◆ **Exercise description**:
Retype each entry. Leave every word as it is.

◆ **Saved entries**:
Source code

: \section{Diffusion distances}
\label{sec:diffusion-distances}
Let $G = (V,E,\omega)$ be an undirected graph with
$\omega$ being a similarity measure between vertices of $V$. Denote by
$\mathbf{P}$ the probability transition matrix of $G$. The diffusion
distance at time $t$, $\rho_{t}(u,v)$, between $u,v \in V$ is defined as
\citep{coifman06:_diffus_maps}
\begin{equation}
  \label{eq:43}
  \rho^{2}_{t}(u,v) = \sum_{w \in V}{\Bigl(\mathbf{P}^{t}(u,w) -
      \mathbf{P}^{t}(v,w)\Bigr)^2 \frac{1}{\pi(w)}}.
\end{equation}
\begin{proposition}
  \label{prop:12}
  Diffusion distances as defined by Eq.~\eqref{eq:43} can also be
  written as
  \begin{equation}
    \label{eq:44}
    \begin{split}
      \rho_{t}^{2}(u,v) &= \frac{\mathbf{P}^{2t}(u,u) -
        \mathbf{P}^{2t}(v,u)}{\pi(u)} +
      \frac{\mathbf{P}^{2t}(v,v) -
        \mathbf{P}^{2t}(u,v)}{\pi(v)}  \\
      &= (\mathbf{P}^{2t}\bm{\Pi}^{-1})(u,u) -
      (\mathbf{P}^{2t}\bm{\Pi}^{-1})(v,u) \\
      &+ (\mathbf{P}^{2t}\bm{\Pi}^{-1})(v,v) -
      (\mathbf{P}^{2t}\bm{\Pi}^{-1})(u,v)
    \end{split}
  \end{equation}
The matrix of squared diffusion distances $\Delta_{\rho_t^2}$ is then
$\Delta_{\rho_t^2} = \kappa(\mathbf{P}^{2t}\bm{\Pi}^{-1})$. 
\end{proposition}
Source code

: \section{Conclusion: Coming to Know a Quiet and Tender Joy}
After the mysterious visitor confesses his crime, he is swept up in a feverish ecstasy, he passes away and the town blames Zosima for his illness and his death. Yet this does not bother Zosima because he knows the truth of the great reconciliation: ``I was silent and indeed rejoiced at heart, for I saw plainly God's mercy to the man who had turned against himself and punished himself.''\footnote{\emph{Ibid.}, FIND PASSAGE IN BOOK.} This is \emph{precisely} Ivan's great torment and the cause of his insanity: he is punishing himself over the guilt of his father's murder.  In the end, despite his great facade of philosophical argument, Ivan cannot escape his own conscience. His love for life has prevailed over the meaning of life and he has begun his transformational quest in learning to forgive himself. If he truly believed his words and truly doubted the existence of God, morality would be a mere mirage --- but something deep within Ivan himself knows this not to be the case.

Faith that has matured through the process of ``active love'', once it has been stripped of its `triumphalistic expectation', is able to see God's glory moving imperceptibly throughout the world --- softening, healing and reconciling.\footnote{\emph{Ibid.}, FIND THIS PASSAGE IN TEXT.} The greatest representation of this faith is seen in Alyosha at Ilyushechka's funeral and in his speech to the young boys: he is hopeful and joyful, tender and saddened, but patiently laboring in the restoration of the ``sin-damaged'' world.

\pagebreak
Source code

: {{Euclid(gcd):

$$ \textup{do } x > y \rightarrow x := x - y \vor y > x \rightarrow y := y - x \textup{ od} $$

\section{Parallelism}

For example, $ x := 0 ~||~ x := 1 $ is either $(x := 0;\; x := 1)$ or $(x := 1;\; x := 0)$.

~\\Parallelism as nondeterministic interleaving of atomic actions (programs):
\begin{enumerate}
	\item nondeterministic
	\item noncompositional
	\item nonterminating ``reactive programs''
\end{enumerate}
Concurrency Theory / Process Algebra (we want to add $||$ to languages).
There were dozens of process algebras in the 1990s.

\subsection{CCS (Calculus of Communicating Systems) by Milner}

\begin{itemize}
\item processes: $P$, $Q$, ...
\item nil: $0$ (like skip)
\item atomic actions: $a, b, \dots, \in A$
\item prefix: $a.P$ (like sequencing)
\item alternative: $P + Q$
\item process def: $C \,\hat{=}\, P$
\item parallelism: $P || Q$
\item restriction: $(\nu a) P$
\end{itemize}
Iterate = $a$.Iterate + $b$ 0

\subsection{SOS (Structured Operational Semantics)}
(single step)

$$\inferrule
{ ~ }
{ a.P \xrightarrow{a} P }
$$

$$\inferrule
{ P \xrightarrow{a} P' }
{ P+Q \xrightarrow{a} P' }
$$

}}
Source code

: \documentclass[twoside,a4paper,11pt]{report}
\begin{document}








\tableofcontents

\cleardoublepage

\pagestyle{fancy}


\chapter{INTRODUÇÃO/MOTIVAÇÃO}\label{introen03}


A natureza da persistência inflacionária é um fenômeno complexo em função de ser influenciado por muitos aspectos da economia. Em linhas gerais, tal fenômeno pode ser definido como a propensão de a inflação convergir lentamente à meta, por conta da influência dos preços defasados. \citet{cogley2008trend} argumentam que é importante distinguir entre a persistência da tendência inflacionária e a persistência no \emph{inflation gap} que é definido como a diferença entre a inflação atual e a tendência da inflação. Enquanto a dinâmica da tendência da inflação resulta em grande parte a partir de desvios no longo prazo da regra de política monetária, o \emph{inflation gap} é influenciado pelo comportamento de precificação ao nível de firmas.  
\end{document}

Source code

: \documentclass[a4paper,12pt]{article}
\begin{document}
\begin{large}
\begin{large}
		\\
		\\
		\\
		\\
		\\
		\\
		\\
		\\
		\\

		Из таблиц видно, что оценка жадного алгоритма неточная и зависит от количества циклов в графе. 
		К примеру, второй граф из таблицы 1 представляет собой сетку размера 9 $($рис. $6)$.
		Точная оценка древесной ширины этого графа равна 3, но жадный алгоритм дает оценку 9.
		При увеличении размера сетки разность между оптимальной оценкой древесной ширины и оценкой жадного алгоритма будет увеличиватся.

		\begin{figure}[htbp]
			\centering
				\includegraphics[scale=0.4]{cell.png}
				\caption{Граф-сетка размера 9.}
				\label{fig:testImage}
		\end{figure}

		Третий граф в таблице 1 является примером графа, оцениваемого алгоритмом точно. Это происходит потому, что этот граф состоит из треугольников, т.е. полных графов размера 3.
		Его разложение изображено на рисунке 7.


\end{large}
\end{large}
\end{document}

◆ **Written reply**:
Source code

: \section{Diffusion distances}
\label{sec:diffusion-distances}
Let $G = (V,E,\omega)$ be an undirected graph with
$\omega$ being a similarity measure between vertices of $V$. Denote by
$\mathbf{P}$ the probability transition matrix of $G$. The diffusion
distance at time $t$, $\rho_{t}(u,v)$, between $u,v \in V$ is defined as
\citep{coifman06:_diffus_maps}
\begin{equation}
  \label{eq:43}
  \rho^{2}_{t}(u,v) = \sum_{w \in V}{\Bigl(\mathbf{P}^{t}(u,w) -
      \mathbf{P}^{t}(v,w)\Bigr)^2 \frac{1}{\pi(w)}}.
\end{equation}
\begin{proposition}
  \label{prop:12}
  Diffusion distances as defined by Eq.~\eqref{eq:43} can also be
  written as
  \begin{equation}
    \label{eq:44}
    \begin{split}
      \rho_{t}^{2}(u,v) &= \frac{\mathbf{P}^{2t}(u,u) -
        \mathbf{P}^{2t}(v,u)}{\pi(u)} +
      \frac{\mathbf{P}^{2t}(v,v) -
        \mathbf{P}^{2t}(u,v)}{\pi(v)}  \\
      &= (\mathbf{P}^{2t}\bm{\Pi}^{-1})(u,u) -
      (\mathbf{P}^{2t}\bm{\Pi}^{-1})(v,u) \\
      &+ (\mathbf{P}^{2t}\bm{\Pi}^{-1})(v,v) -
      (\mathbf{P}^{2t}\bm{\Pi}^{-1})(u,v)
    \end{split}
  \end{equation}
The matrix of squared diffusion distances $\Delta_{\rho_t^2}$ is then
$\Delta_{\rho_t^2} = \kappa(\mathbf{P}^{2t}\bm{\Pi}^{-1})$. 
\end{proposition}
Source code

: \section{Conclusion: Coming to Know a Quiet and Tender Joy}
After the mysterious visitor confesses his crime, he is swept up in a feverish ecstasy, he passes away and the town blames Zosima for his illness and his death. Yet this does not bother Zosima because he knows the truth of the great reconciliation: ``I was silent and indeed rejoiced at heart, for I saw plainly God's mercy to the man who had turned against himself and punished himself.''\footnote{\emph{Ibid.}, FIND PASSAGE IN BOOK.} This is \emph{precisely} Ivan's great torment and the cause of his insanity: he is punishing himself over the guilt of his father's murder.  In the end, despite his great facade of philosophical argument, Ivan cannot escape his own conscience. His love for life has prevailed over the meaning of life and he has begun his transformational quest in learning to forgive himself. If he truly believed his words and truly doubted the existence of God, morality would be a mere mirage --- but something deep within Ivan himself knows this not to be the case.

Faith that has matured through the process of ``active love'', once it has been stripped of its `triumphalistic expectation', is able to see God's glory moving imperceptibly throughout the world --- softening, healing and reconciling.\footnote{\emph{Ibid.}, FIND THIS PASSAGE IN TEXT.} The greatest representation of this faith is seen in Alyosha at Ilyushechka's funeral and in his speech to the young boys: he is hopeful and joyful, tender and saddened, but patiently laboring in the restoration of the ``sin-damaged'' world.

\pagebreak
Source code

: {{Euclid(gcd):

$$ \textup{do } x > y \rightarrow x := x - y \vor y > x \rightarrow y := y - x \textup{ od} $$

\section{Parallelism}

For example, $ x := 0 ~||~ x := 1 $ is either $(x := 0;\; x := 1)$ or $(x := 1;\; x := 0)$.

~\\Parallelism as nondeterministic interleaving of atomic actions (programs):
\begin{enumerate}
	\item nondeterministic
	\item noncompositional
	\item nonterminating ``reactive programs''
\end{enumerate}
Concurrency Theory / Process Algebra (we want to add $||$ to languages).
There were dozens of process algebras in the 1990s.

\subsection{CCS (Calculus of Communicating Systems) by Milner}

\begin{itemize}
\item processes: $P$, $Q$, ...
\item nil: $0$ (like skip)
\item atomic actions: $a, b, \dots, \in A$
\item prefix: $a.P$ (like sequencing)
\item alternative: $P + Q$
\item process def: $C \,\hat{=}\, P$
\item parallelism: $P || Q$
\item restriction: $(\nu a) P$
\end{itemize}
Iterate = $a$.Iterate + $b$ 0

\subsection{SOS (Structured Operational Semantics)}
(single step)

$$\inferrule
{ ~ }
{ a.P \xrightarrow{a} P }
$$

$$\inferrule
{ P \xrightarrow{a} P' }
{ P+Q \xrightarrow{a} P' }
$$

}}
Source code

: \documentclass[twoside,a4paper,11pt]{report}
\begin{document}








\tableofcontents

\cleardoublepage

\pagestyle{fancy}


\chapter{INTRODUÇÃO/MOTIVAÇÃO}\label{introen03}


A natureza da persistência inflacionária é um fenômeno complexo em função de ser influenciado por muitos aspectos da economia. Em linhas gerais, tal fenômeno pode ser definido como a propensão de a inflação convergir lentamente à meta, por conta da influência dos preços defasados. \citet{cogley2008trend} argumentam que é importante distinguir entre a persistência da tendência inflacionária e a persistência no \emph{inflation gap} que é definido como a diferença entre a inflação atual e a tendência da inflação. Enquanto a dinâmica da tendência da inflação resulta em grande parte a partir de desvios no longo prazo da regra de política monetária, o \emph{inflation gap} é influenciado pelo comportamento de precificação ao nível de firmas.  
\end{document}

Source code

: \documentclass[a4paper,12pt]{article}
\begin{document}
\begin{large}
\begin{large}
		\\
		\\
		\\
		\\
		\\
		\\
		\\
		\\
		\\

		Из таблиц видно, что оценка жадного алгоритма неточная и зависит от количества циклов в графе. 
		К примеру, второй граф из таблицы 1 представляет собой сетку размера 9 $($рис. $6)$.
		Точная оценка древесной ширины этого графа равна 3, но жадный алгоритм дает оценку 9.
		При увеличении размера сетки разность между оптимальной оценкой древесной ширины и оценкой жадного алгоритма будет увеличиватся.

		\begin{figure}[htbp]
			\centering
				\includegraphics[scale=0.4]{cell.png}
				\caption{Граф-сетка размера 9.}
				\label{fig:testImage}
		\end{figure}

		Третий граф в таблице 1 является примером графа, оцениваемого алгоритмом точно. Это происходит потому, что этот граф состоит из треугольников, т.е. полных графов размера 3.
		Его разложение изображено на рисунке 7.


\end{large}
\end{large}
\end{document}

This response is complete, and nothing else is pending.